Mine was delayed the day of pick up. I was to pick up my model S long range on December 31 at 5pm. I ordered it on May 4, 2021. It was postponed 3 times but on the first week of December i was given a range between December 21 and 31. I received calls and emails asking me to confirm that I still wanted it. I confirmed and the date was narrowed further between the 26th and the 31. On the 27 I spoke with the manager in Fresno, California who checked my account and told me all was good to go but because my loan was pre approved with Bank of America he said they may take a week to fund the money and they could not hold the car once it’s in. So I applied for a loan with Tesla, was approved right away. I confirmed with the manager and he said we were still on for the 31 pick up at 5pm. The day before we were still on. The same day, on the 31 I was excited that I would pick it up later that day. At noon that day, New Years eave (by the way I cancelled my plans to go to LA to be with friends) I called Tesla to ask when and how I would pay the down payment. That’s when I was informed that the day was postponed again. I argued that how is it possible to cancel the same day? Their answer was they cannot know what cars they will receive. But the same day? Five hours before pick up? They postponed again for the first week of January 2022 but that was postponed again to March. But Tesla says it will likely be in January. We are January 18 and still nothing. Since then I found out several people ordered after me and received the vehicle months ago.

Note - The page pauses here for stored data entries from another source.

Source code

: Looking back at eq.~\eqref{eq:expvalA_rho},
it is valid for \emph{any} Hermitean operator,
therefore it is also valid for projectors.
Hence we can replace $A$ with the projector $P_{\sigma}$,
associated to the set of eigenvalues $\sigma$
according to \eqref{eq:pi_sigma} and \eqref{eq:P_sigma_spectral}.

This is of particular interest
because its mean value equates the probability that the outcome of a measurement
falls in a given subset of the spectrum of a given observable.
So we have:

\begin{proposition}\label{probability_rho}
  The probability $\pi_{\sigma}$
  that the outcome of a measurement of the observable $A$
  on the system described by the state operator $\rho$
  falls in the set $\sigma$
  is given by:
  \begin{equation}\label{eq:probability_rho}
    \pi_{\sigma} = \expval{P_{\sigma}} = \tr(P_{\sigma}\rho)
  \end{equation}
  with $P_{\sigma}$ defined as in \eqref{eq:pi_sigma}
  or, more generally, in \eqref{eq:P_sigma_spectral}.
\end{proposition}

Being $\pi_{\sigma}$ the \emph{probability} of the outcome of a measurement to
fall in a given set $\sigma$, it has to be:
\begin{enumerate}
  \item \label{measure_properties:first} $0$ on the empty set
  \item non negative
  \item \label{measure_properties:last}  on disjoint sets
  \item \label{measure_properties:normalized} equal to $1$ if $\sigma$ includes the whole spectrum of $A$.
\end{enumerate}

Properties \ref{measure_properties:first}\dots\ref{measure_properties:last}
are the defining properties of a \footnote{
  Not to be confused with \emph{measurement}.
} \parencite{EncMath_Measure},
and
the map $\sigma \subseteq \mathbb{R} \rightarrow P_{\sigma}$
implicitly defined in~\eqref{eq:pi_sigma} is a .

The same car with the same options. There are only two possibilities here. Either they are selling the car to someone offering more money or Tesla is highly disorganized. There cannot be any other reason. Postponing the day of pick up, after I called to confirmed. They did not even call me. What’s up with that?


----------



## XclusivemodelS (11 mo ago)

I’m in same boat white on white long range ordered June 21 to be honest I think delay is it’s new tail and headlights ambient lights and now airbag horn all things that was supposed to happen from the beginning but guess will blame supply chain so I’m in hops wait will be worth it


----------



## XclusivemodelS (11 mo ago)

XclusivemodelS said:


> I'm in same boat white on white long range ordered June 21 to be honest I think delay is it's new tail and headlights ambient lights and now airbag horn all things that was supposed to happen from the beginning but guess will blame supply chain so I'm in hops wait will be worth it


Oh yeah and my new date is now may 27 I hope good things really comes to those who wait


----------